}

Rivers 2027 is tilting fast towards a new kind of contest, with Dakorinama Alabo George-Kelly now at the centre of the conversation as a seasoned administrator, former Works Commissioner and federal agency chief whose profile speaks directly to roads, delivery and state relevance.

The report that Nyesom Wike has backed him remains unconfirmed, but the political signal is already loud: George is being framed as a serious Rivers option with both local experience and Abuja leverage. 

George’s value in the race is not hard to understand. The State House says he holds a PhD in Construction Management, an MSc in Quantity Surveying and Construction Engineering, and a B.Tech in Quantity Surveying, while also serving as a former commissioner for works in Rivers State.

That combination gives him a rare campaign asset in a state where roads, bridges, drainage, mobility and project supervision are not abstract issues but daily governance demands. 

He also comes with a federal platform. In March 2024, President Bola Tinubu appointed him Director General of the Border Communities Development Agency and said the new DG was expected to discharge his duties with integrity, diligence and dedication in line with the Renewed Hope Agenda.

For Rivers, that matters because a candidate already plugged into a federal development institution can speak credibly about attracting interventions, pressing community needs and strengthening the state’s voice in Abuja. 

That is where the political upside for Rivers State becomes clearer. A George candidacy can be sold as continuity with competence rather than mere succession politics.

Supporters would argue that his record in works administration makes him better positioned to prioritise infrastructure delivery, especially in a state where access roads, coastal connectivity and public works directly affect trade, movement and investment confidence.

His BCDA role also gives the state a potential line of attention to border and riverine communities that often sit at the margins of development planning. 

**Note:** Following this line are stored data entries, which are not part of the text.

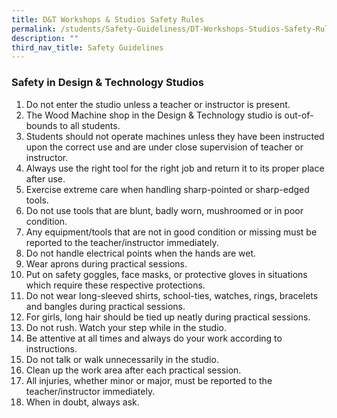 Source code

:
 ```yaml
---
title: D&T Workshops & Studios Safety Rules
permalink: /students/Safety-Guideliness/DT-Workshops-Studios-Safety-Rules/
description: ""
third_nav_title: Safety Guidelines
---
```


### Safety in Design & Technology Studios

1.  Do not enter the studio unless a teacher or instructor is present.
2.  The Wood Machine shop in the Design & Technology studio is out-of-bounds to all students.
3.  Students should not operate machines unless they have been instructed upon the correct use and are under close supervision of teacher or instructor.
4.  Always use the right tool for the right job and return it to its proper place after use.
5.  Exercise extreme care when handling sharp-pointed or sharp-edged tools.
6.  Do not use tools that are blunt, badly worn, mushroomed or in poor condition.
7.  Any equipment/tools that are not in good condition or missing must be reported to the teacher/instructor immediately.
8.  Do not handle electrical points when the hands are wet.
9.  Wear aprons during practical sessions.
10.  Put on safety goggles, face masks, or protective gloves in situations which require these respective protections.
11.  Do not wear long-sleeved shirts, school-ties, watches, rings, bracelets and bangles during practical sessions.
12.  For girls, long hair should be tied up neatly during practical sessions.
13.  Do not rush. Watch your step while in the studio.
14.  Be attentive at all times and always do your work according to instructions.
15.  Do not talk or walk unnecessarily in the studio.
16.  Clean up the work area after each practical session.
17.  All injuries, whether minor or major, must be reported to the teacher/instructor immediately.
18.  When in doubt, always ask.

The wider context is equally important. In March 2025, Rivers, an oil-producing state, was placed under emergency rule after the federal government cited governance breakdown and pipeline vandalisation concerns, and later lifted the emergency in September 2025 after political conditions improved.

That history means any credible Rivers governorship project will be judged through the lens of stability, infrastructure protection and economic continuity. A candidate with a works background and federal exposure will naturally be viewed as someone who can help lower friction around those issues. 

The reported endorsement therefore matters less as a personality headline and more as a signpost for what Rivers voters may be offered in 2027: technocratic competence, access to federal networks and a development narrative built around visible projects.

Even the original Daily Post report noted that the move followed closed door consultations in Port Harcourt and that no official confirmation had been issued at press time, which means the story is still developing.